Records shown »
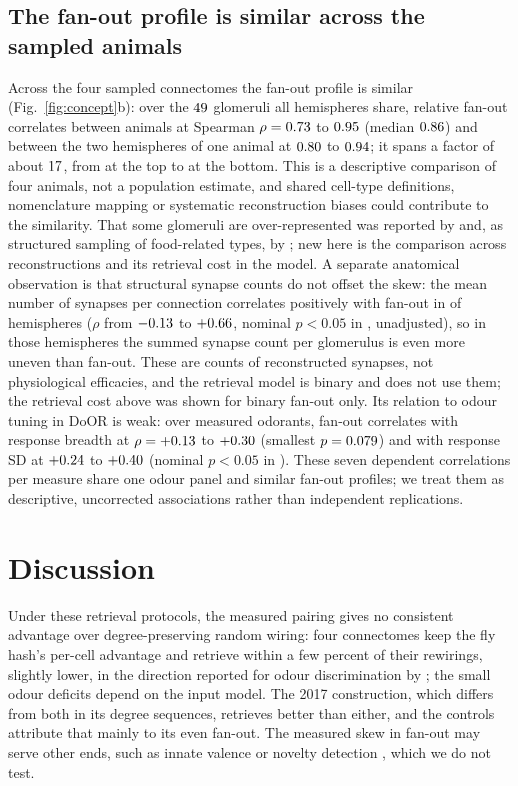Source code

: \documentclass[conference]{IEEEtran}
\begin{document}
\subsection{The fan-out profile is similar across the sampled animals}

Across the four sampled connectomes the fan-out profile is similar
(Fig.~\ref{fig:concept}b): over the $\FanCommon$ glomeruli all hemispheres
share, relative fan-out correlates between animals at Spearman
$\rho=\FanBetweenMin$ to $\FanBetweenMax$ (median $\FanBetweenMed$) and between the
two hemispheres of one animal at $\FanWithinMin$ to $\FanWithinMax$; it spans a
factor of about $\FanSpread$, from \FanTop{} at the top to \FanBottom{} at the
bottom. This is a descriptive comparison of four animals, not a population
estimate, and shared cell-type definitions, nomenclature mapping or systematic
reconstruction biases could contribute to the similarity. That some glomeruli
are over-represented was reported by \cite{caron2013} and, as structured
sampling of food-related types, by \cite{zheng2022}; new here is the comparison
across reconstructions and its retrieval cost in the model. A separate
anatomical observation is that structural synapse counts do not offset the
skew: the mean number of synapses per connection correlates positively with
fan-out in \FanWeightPos{} of \FanN{} hemispheres ($\rho$ from $\FanWeightMin$ to
$\FanWeightMax$, nominal $p<0.05$ in \FanWeightSig, unadjusted), so in those hemispheres the summed synapse count per glomerulus is even more uneven than fan-out. These are counts of reconstructed synapses, not physiological efficacies, and the retrieval model is binary and does not use them; the retrieval cost above was shown for binary fan-out only. Its relation to odour
tuning in DoOR is weak: over measured odorants, fan-out correlates with
response breadth at $\rho=\FanBreadthMin$ to $\FanBreadthMax$ (smallest
$p=\FanBreadthPmin$) and with response SD at $\FanSdMin$ to $\FanSdMax$ (nominal
$p<0.05$ in \FanSdSig). These seven dependent correlations per measure share one odour panel and
similar fan-out profiles; we treat them as descriptive, uncorrected
associations rather than independent replications.

\section{Discussion}

Under these retrieval protocols, the measured pairing gives no consistent
advantage over degree-preserving random wiring: four connectomes keep the fly
hash's per-cell advantage and retrieve within a few percent of their rewirings,
slightly lower, in the direction reported for odour discrimination by
\cite{zheng2022}; the small odour deficits depend on the input model. The
2017 construction, which differs from both in its degree sequences, retrieves
better than either, and the controls attribute that mainly to its even fan-out.
The measured skew in fan-out may serve other ends, such as innate valence
\cite{zheng2022} or novelty detection \cite{dasgupta2018}, which we do not
test.
\end{document}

Work instruction »
Above are the entries. Quote exactly the lines from the one bearing "reconstruction biases could" through the one bearing "Under these retrieval".

Response »
reconstruction biases could contribute to the similarity. That some glomeruli
are over-represented was reported by \cite{caron2013} and, as structured
sampling of food-related types, by \cite{zheng2022}; new here is the comparison
across reconstructions and its retrieval cost in the model. A separate
anatomical observation is that structural synapse counts do not offset the
skew: the mean number of synapses per connection correlates positively with
fan-out in \FanWeightPos{} of \FanN{} hemispheres ($\rho$ from $\FanWeightMin$ to
$\FanWeightMax$, nominal $p<0.05$ in \FanWeightSig, unadjusted), so in those hemispheres the summed synapse count per glomerulus is even more uneven than fan-out. These are counts of reconstructed synapses, not physiological efficacies, and the retrieval model is binary and does not use them; the retrieval cost above was shown for binary fan-out only. Its relation to odour
tuning in DoOR is weak: over measured odorants, fan-out correlates with
response breadth at $\rho=\FanBreadthMin$ to $\FanBreadthMax$ (smallest
$p=\FanBreadthPmin$) and with response SD at $\FanSdMin$ to $\FanSdMax$ (nominal
$p<0.05$ in \FanSdSig). These seven dependent correlations per measure share one odour panel and
similar fan-out profiles; we treat them as descriptive, uncorrected
associations rather than independent replications.

\section{Discussion}

Under these retrieval protocols, the measured pairing gives no consistent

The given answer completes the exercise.